*** Opening Task material ***

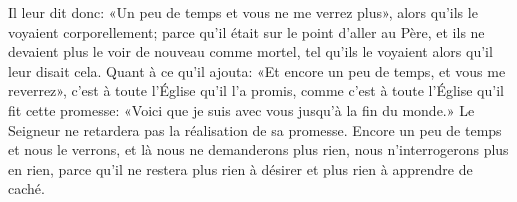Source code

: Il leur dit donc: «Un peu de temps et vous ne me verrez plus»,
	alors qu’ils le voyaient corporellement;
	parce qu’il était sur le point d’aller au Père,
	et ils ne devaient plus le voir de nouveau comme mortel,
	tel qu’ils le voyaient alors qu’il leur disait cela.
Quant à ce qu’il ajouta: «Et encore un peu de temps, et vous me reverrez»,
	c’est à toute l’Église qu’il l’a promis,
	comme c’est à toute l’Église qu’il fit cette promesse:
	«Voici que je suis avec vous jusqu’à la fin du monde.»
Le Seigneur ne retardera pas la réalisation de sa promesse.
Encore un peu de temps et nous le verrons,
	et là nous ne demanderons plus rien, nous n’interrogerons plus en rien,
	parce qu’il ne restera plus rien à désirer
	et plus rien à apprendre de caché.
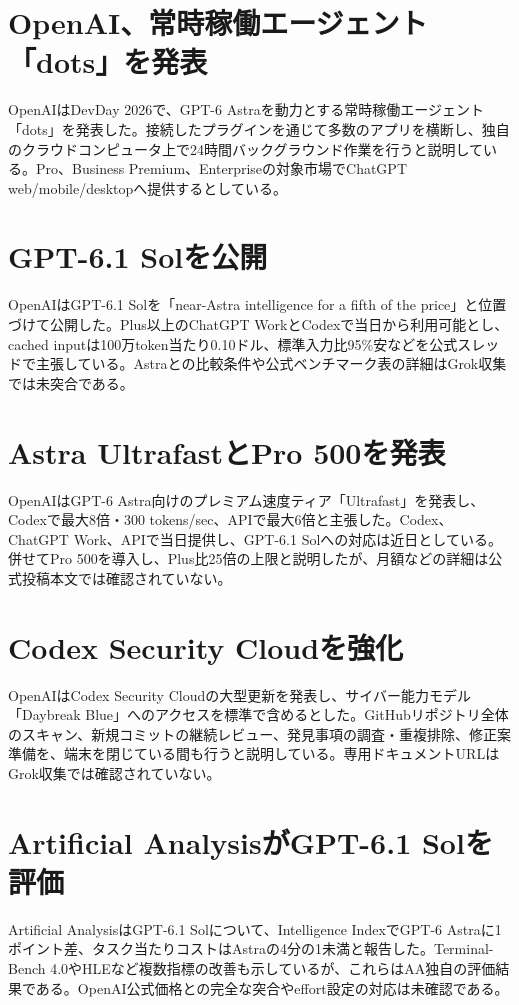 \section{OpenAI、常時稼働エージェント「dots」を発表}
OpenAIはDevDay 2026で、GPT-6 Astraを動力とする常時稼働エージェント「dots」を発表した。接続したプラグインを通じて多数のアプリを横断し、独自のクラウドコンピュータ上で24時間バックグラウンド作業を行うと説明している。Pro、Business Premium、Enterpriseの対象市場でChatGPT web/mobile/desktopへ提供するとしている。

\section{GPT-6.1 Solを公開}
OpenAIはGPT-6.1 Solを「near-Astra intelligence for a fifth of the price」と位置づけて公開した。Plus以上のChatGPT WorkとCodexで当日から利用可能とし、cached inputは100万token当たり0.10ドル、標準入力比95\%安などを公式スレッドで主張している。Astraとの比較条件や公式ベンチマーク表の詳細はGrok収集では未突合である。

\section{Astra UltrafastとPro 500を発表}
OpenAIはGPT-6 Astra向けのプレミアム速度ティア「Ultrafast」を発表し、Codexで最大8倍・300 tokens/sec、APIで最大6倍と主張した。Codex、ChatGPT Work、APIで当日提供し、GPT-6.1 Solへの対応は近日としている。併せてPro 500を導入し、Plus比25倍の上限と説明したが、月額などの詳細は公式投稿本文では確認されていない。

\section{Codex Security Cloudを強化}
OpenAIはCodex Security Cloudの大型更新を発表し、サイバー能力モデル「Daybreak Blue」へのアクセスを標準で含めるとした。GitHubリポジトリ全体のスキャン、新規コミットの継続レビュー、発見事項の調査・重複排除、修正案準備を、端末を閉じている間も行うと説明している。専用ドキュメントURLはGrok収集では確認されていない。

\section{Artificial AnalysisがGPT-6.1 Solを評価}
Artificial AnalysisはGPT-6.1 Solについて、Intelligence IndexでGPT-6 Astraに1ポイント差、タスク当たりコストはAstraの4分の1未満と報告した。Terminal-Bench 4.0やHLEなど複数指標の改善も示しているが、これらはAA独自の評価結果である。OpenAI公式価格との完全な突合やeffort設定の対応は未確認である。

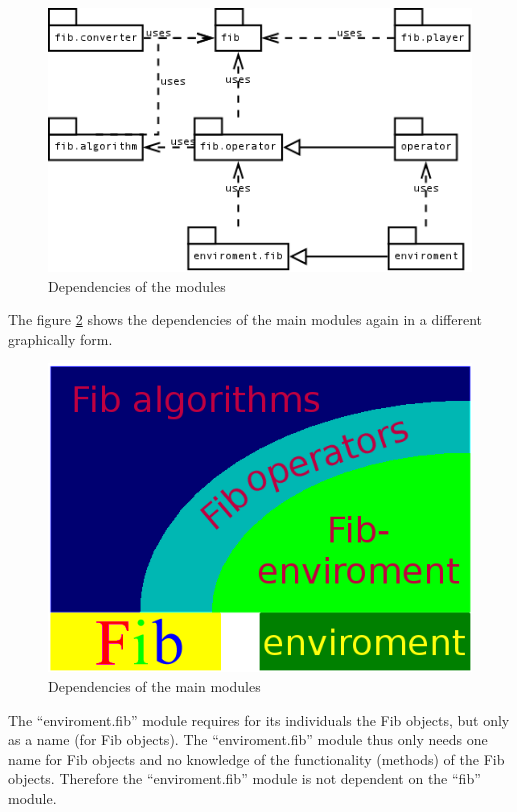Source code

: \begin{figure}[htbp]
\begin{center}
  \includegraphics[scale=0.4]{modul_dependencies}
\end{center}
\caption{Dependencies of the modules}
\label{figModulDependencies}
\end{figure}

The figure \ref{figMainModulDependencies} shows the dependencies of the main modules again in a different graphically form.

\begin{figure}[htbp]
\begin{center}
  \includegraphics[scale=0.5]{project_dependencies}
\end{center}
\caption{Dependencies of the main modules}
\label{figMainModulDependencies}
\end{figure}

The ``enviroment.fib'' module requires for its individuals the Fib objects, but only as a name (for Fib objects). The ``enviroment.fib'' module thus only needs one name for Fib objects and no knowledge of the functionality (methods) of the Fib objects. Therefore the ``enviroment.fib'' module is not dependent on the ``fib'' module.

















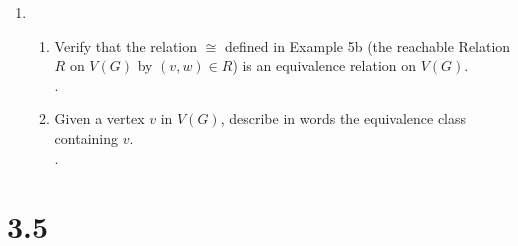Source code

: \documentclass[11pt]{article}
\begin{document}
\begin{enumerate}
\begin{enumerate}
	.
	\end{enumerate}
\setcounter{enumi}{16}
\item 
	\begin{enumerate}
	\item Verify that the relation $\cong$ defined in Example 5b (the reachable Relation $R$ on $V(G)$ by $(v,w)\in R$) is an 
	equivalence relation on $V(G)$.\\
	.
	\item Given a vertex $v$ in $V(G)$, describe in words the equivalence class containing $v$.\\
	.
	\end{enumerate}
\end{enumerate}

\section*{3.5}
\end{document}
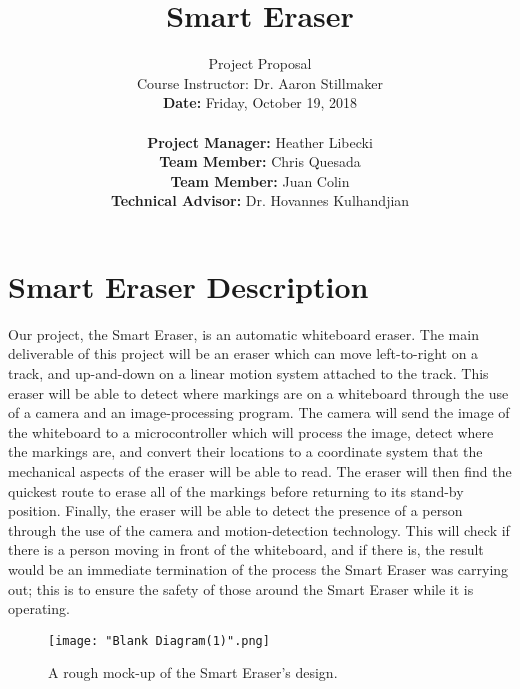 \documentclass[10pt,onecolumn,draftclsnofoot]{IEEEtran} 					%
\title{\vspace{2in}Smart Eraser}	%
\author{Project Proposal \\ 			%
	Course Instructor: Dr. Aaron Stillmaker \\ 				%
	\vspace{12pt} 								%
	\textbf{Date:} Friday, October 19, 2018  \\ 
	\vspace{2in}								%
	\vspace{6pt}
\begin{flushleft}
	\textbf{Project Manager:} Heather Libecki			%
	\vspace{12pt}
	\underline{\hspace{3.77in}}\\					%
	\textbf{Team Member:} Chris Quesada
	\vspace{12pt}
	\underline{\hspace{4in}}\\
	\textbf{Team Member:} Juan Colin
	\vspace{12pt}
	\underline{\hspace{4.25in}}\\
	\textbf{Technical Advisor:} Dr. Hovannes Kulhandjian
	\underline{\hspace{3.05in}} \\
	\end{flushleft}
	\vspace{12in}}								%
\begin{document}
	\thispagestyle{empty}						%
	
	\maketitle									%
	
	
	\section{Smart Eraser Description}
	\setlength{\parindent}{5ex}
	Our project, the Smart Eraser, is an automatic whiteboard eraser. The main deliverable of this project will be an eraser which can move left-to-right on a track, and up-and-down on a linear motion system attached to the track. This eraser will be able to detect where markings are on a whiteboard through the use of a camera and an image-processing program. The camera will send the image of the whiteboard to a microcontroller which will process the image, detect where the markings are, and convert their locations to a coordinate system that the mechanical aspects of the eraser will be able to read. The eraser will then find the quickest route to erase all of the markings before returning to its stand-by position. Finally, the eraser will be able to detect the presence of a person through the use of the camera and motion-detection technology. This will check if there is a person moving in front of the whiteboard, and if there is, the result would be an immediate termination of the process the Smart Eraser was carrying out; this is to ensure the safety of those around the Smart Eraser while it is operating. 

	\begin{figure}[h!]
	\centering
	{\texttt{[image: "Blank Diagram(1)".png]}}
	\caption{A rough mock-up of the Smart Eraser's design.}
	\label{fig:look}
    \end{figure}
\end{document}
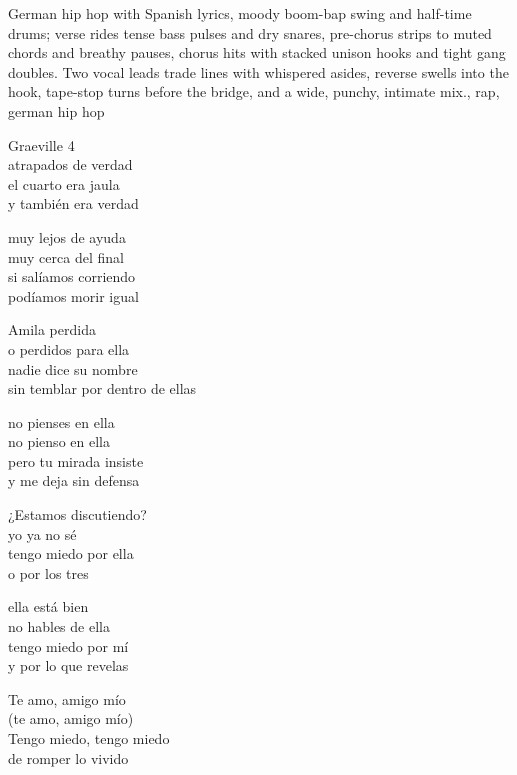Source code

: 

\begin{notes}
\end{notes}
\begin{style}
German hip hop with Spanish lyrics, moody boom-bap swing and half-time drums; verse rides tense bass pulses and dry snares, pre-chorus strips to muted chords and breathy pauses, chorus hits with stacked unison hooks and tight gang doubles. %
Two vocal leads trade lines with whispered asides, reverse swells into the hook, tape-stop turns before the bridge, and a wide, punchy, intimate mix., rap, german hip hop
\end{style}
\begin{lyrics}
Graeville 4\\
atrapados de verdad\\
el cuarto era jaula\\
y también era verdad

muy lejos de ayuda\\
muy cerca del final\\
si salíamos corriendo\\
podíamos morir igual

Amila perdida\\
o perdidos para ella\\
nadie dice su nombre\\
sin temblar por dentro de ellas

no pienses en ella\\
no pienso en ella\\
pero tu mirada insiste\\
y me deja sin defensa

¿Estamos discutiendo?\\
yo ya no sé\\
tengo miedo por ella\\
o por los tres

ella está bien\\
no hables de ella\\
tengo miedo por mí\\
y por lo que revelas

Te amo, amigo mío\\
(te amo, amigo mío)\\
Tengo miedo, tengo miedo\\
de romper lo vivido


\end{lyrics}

*** Closing Task material ***

Exercise brief:
From the material above, copy each line that includes the word "scale".

Exercise output:
  \includegraphics[scale=0.4]{modul_dependencies}
  \includegraphics[scale=0.5]{project_dependencies}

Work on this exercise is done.